As evolution searches over possible genomes, simple algorithms are more likely to be discovered – as are, in turn, the more symmetric structures that they produce. The scientists then connected this evolutionary picture to a deep result from the theoretical discipline of algorithmic information theory.

“These intuitions can be formalised in the field of algorithmic information theory, which provides quantitative predictions for the bias towards descriptive simplicity,” added Ard Louis, professor at the University of Oxford and corresponding author on the study.

How can scientists demonstrate this theoretical idea?
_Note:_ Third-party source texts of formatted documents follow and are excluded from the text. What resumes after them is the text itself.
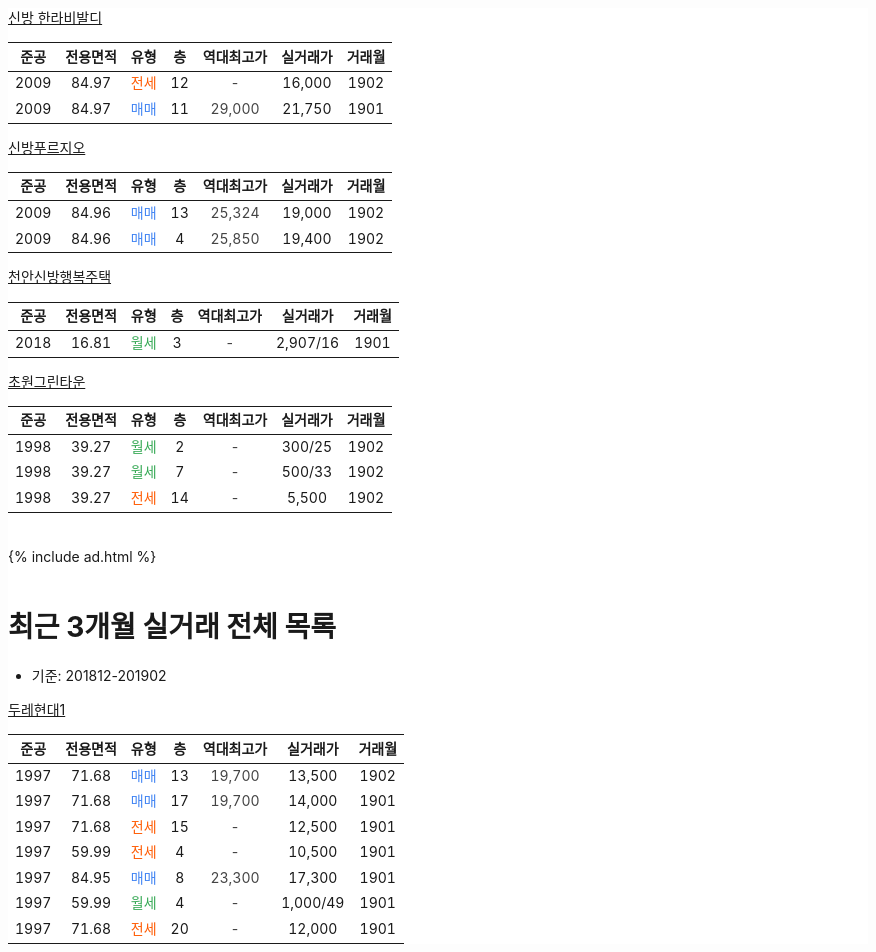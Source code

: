 [신방 한라비발디](https://search.naver.com/search.naver?query=%EC%B6%A9%EC%B2%AD%EB%82%A8%EB%8F%84+%EC%B2%9C%EC%95%88%EC%8B%9C+%EB%8F%99%EB%82%A8%EA%B5%AC+%EC%8B%A0%EB%B0%A9%EB%8F%99+%EC%8B%A0%EB%B0%A9+%ED%95%9C%EB%9D%BC%EB%B9%84%EB%B0%9C%EB%94%94)

|준공|전용면적|유형|층|역대최고가|실거래가|거래월|
|:---:|:---:|:---:|:---:|:---:|:---:|:---:|
|2009|84.97|<span style="color:#ff5a00">전세</span>|12|<span style="color:#444444">-</span>|16,000|1902|
|2009|84.97|<span style="color:#4285f3">매매</span>|11|<span style="color:#444444">29,000</span>|21,750|1901|

[신방푸르지오](https://search.naver.com/search.naver?query=%EC%B6%A9%EC%B2%AD%EB%82%A8%EB%8F%84+%EC%B2%9C%EC%95%88%EC%8B%9C+%EB%8F%99%EB%82%A8%EA%B5%AC+%EC%8B%A0%EB%B0%A9%EB%8F%99+%EC%8B%A0%EB%B0%A9%ED%91%B8%EB%A5%B4%EC%A7%80%EC%98%A4)

|준공|전용면적|유형|층|역대최고가|실거래가|거래월|
|:---:|:---:|:---:|:---:|:---:|:---:|:---:|
|2009|84.96|<span style="color:#4285f3">매매</span>|13|<span style="color:#444444">25,324</span>|19,000|1902|
|2009|84.96|<span style="color:#4285f3">매매</span>|4|<span style="color:#444444">25,850</span>|19,400|1902|

[천안신방행복주택](https://search.naver.com/search.naver?query=%EC%B6%A9%EC%B2%AD%EB%82%A8%EB%8F%84+%EC%B2%9C%EC%95%88%EC%8B%9C+%EB%8F%99%EB%82%A8%EA%B5%AC+%EC%8B%A0%EB%B0%A9%EB%8F%99+%EC%B2%9C%EC%95%88%EC%8B%A0%EB%B0%A9%ED%96%89%EB%B3%B5%EC%A3%BC%ED%83%9D)

|준공|전용면적|유형|층|역대최고가|실거래가|거래월|
|:---:|:---:|:---:|:---:|:---:|:---:|:---:|
|2018|16.81|<span style="color:#34a853">월세</span>|3|<span style="color:#444444">-</span>|2,907/16|1901|

[초원그린타운](https://search.naver.com/search.naver?query=%EC%B6%A9%EC%B2%AD%EB%82%A8%EB%8F%84+%EC%B2%9C%EC%95%88%EC%8B%9C+%EB%8F%99%EB%82%A8%EA%B5%AC+%EC%8B%A0%EB%B0%A9%EB%8F%99+%EC%B4%88%EC%9B%90%EA%B7%B8%EB%A6%B0%ED%83%80%EC%9A%B4)

|준공|전용면적|유형|층|역대최고가|실거래가|거래월|
|:---:|:---:|:---:|:---:|:---:|:---:|:---:|
|1998|39.27|<span style="color:#34a853">월세</span>|2|<span style="color:#444444">-</span>|300/25|1902|
|1998|39.27|<span style="color:#34a853">월세</span>|7|<span style="color:#444444">-</span>|500/33|1902|
|1998|39.27|<span style="color:#ff5a00">전세</span>|14|<span style="color:#444444">-</span>|5,500|1902|


<br>
{% include ad.html %}
<br>

# 최근 3개월 실거래 전체 목록
* 기준: 201812-201902


[두레현대1](https://search.naver.com/search.naver?query=%EC%B6%A9%EC%B2%AD%EB%82%A8%EB%8F%84+%EC%B2%9C%EC%95%88%EC%8B%9C+%EB%8F%99%EB%82%A8%EA%B5%AC+%EC%8B%A0%EB%B0%A9%EB%8F%99+%EB%91%90%EB%A0%88%ED%98%84%EB%8C%801)

|준공|전용면적|유형|층|역대최고가|실거래가|거래월|
|:---:|:---:|:---:|:---:|:---:|:---:|:---:|
|1997|71.68|<span style="color:#4285f3">매매</span>|13|<span style="color:#444444">19,700</span>|13,500|1902|
|1997|71.68|<span style="color:#4285f3">매매</span>|17|<span style="color:#444444">19,700</span>|14,000|1901|
|1997|71.68|<span style="color:#ff5a00">전세</span>|15|<span style="color:#444444">-</span>|12,500|1901|
|1997|59.99|<span style="color:#ff5a00">전세</span>|4|<span style="color:#444444">-</span>|10,500|1901|
|1997|84.95|<span style="color:#4285f3">매매</span>|8|<span style="color:#444444">23,300</span>|17,300|1901|
|1997|59.99|<span style="color:#34a853">월세</span>|4|<span style="color:#444444">-</span>|1,000/49|1901|
|1997|71.68|<span style="color:#ff5a00">전세</span>|20|<span style="color:#444444">-</span>|12,000|1901|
The study’s key theoretical idea regarding symmetry in evolution can be illustrated by a twist on a famous thought experiment in evolutionary biology, which pictures a room full of monkeys trying to write a book by typing erratically on a keyboard. Imagine the monkeys are instead trying to write a recipe. Each is far more likely to randomly hit the letters required to spell out a short, simple recipe than a long, complicated one.

If we then follow any recipes the monkeys have produced – our metaphor for producing biological structures from genetic information – we will produce simple outcomes much more often than complicated ones.

The scientists intend to reveal that a wide range of biological structures and systems, from proteins to RNA and signalling networks, adopt algorithmically simple structures with probabilities as predicted by this theory. Going forward, they plan to investigate the predictions that their theory makes for biases in larger-scale developmental processes.